**ACTIVITY:**
Use the entries below and reproduce exactly the lines from the one containing "best practices):** 36%" down to the one containing "What percentage of your", both of them included.

[Stored dataset items]
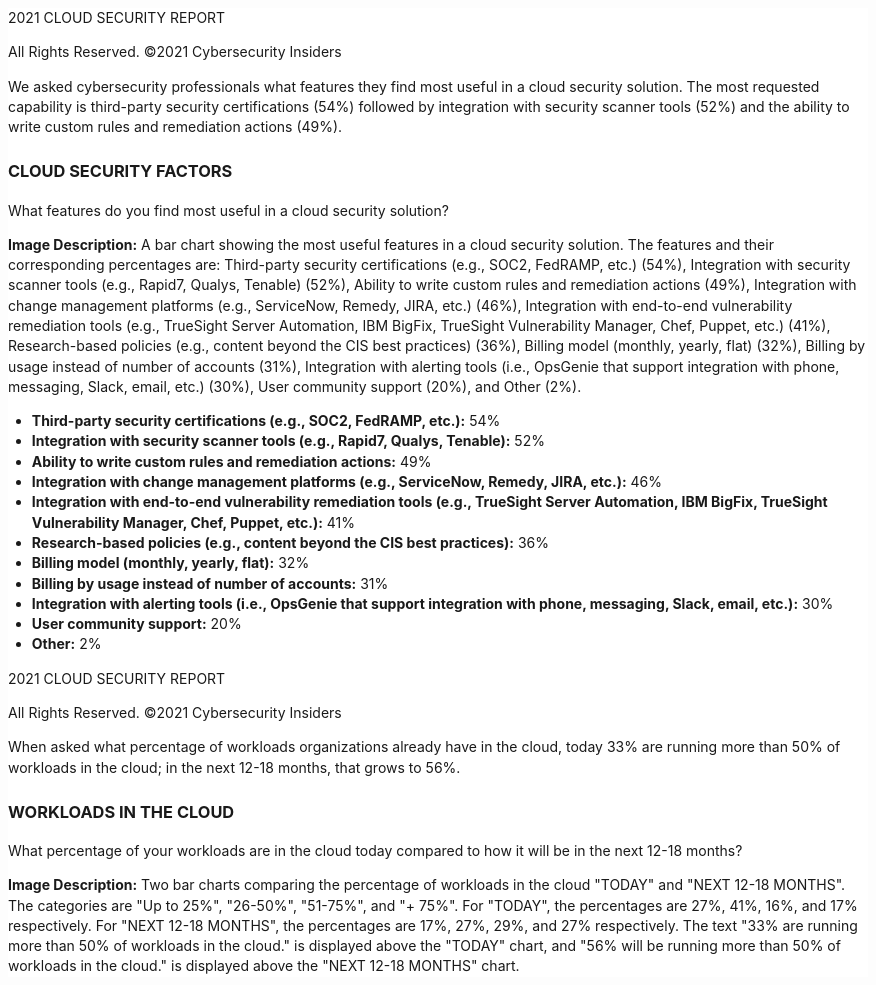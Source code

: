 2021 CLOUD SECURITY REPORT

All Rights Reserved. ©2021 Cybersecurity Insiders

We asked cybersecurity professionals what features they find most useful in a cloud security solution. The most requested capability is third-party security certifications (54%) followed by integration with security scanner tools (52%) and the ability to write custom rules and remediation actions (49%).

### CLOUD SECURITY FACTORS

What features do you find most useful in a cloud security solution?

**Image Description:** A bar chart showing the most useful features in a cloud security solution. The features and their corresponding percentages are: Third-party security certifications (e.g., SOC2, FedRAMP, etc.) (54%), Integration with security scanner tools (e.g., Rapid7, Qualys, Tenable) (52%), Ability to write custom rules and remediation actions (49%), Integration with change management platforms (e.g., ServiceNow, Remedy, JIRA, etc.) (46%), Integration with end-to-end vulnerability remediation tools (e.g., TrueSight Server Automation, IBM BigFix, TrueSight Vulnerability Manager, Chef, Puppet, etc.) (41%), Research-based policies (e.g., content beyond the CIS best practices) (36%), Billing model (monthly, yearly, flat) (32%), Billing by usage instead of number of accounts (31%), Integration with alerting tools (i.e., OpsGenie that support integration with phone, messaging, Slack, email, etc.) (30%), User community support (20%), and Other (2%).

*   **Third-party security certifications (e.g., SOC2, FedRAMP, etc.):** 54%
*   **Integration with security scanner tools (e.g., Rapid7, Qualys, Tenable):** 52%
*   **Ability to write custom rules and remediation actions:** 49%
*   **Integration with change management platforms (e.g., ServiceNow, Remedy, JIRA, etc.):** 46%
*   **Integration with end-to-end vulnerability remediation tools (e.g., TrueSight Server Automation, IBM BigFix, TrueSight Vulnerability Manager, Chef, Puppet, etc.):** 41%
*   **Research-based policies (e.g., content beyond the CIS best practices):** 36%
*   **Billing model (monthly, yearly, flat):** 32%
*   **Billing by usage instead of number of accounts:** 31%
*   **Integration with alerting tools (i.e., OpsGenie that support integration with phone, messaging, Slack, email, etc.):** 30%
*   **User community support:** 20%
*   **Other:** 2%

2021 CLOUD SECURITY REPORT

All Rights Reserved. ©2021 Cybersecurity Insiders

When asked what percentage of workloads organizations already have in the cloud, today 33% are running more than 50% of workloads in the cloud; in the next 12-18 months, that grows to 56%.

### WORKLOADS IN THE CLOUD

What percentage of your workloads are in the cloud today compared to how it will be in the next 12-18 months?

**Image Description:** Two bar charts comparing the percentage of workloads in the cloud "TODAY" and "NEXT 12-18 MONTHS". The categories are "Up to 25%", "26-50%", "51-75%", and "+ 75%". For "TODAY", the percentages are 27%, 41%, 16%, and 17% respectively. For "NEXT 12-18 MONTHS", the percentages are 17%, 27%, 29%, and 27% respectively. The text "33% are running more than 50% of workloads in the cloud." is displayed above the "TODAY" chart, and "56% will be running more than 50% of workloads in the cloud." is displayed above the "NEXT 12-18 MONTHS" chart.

==

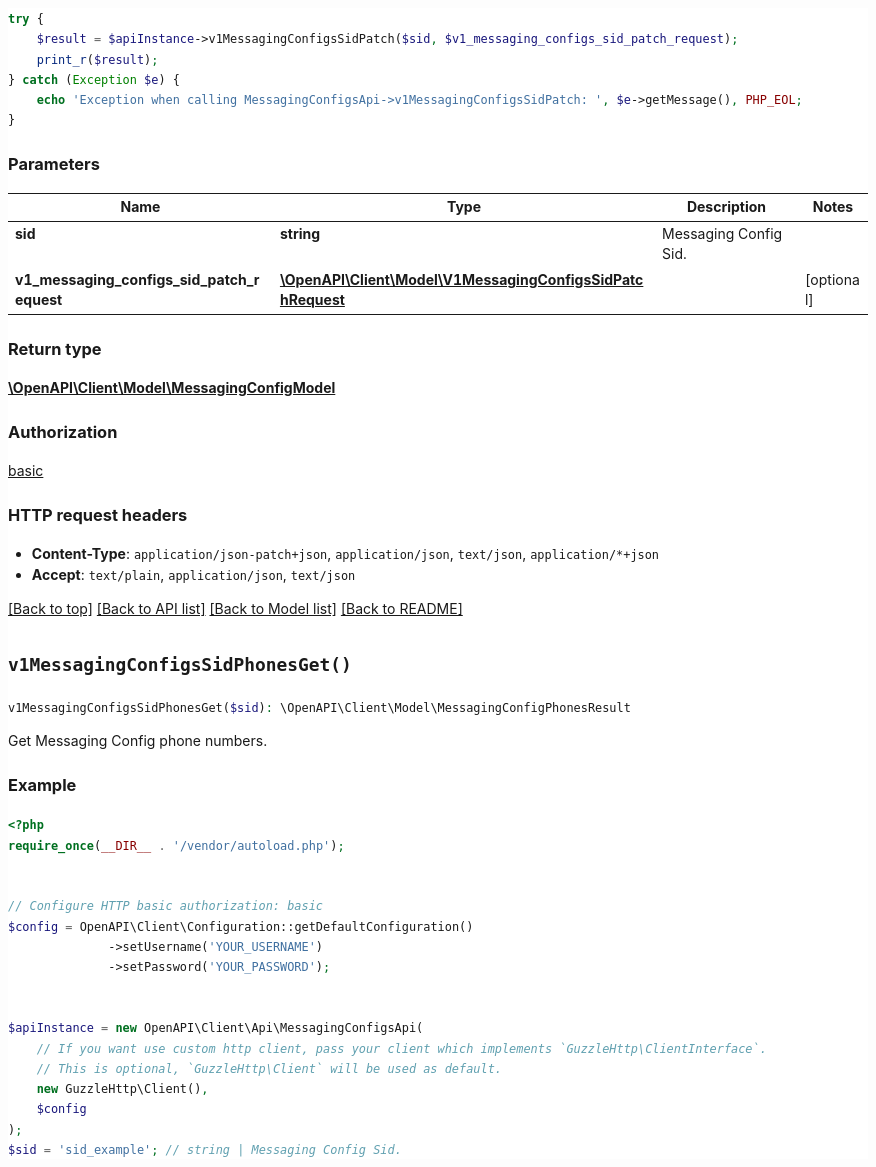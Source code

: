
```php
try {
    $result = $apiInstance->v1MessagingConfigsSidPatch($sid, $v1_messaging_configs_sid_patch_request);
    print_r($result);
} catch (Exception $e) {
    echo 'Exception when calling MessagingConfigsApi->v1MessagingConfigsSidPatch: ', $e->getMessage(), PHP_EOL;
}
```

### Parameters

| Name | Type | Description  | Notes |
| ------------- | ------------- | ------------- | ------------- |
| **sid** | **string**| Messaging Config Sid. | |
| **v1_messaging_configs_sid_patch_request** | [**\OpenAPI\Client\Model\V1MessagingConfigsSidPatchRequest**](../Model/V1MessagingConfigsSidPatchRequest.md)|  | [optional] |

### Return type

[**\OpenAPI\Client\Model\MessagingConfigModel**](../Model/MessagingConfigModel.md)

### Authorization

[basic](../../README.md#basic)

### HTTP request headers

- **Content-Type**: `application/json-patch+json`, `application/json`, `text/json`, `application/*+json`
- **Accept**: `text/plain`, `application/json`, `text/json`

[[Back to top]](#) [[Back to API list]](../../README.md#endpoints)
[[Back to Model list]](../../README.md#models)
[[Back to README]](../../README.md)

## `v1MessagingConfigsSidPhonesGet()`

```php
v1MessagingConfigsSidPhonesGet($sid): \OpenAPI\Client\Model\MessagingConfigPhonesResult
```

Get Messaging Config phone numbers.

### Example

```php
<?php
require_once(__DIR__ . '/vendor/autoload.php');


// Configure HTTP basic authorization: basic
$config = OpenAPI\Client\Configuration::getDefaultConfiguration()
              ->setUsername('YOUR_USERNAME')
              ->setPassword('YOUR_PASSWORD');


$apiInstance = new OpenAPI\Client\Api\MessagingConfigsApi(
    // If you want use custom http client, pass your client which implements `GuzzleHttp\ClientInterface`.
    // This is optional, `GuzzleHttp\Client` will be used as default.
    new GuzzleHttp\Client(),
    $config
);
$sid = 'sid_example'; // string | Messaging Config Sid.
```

**EXERCISE SOLUTION:**
*   **Research-based policies (e.g., content beyond the CIS best practices):** 36%
*   **Billing model (monthly, yearly, flat):** 32%
*   **Billing by usage instead of number of accounts:** 31%
*   **Integration with alerting tools (i.e., OpsGenie that support integration with phone, messaging, Slack, email, etc.):** 30%
*   **User community support:** 20%
*   **Other:** 2%

2021 CLOUD SECURITY REPORT

All Rights Reserved. ©2021 Cybersecurity Insiders

When asked what percentage of workloads organizations already have in the cloud, today 33% are running more than 50% of workloads in the cloud; in the next 12-18 months, that grows to 56%.

### WORKLOADS IN THE CLOUD

What percentage of your workloads are in the cloud today compared to how it will be in the next 12-18 months?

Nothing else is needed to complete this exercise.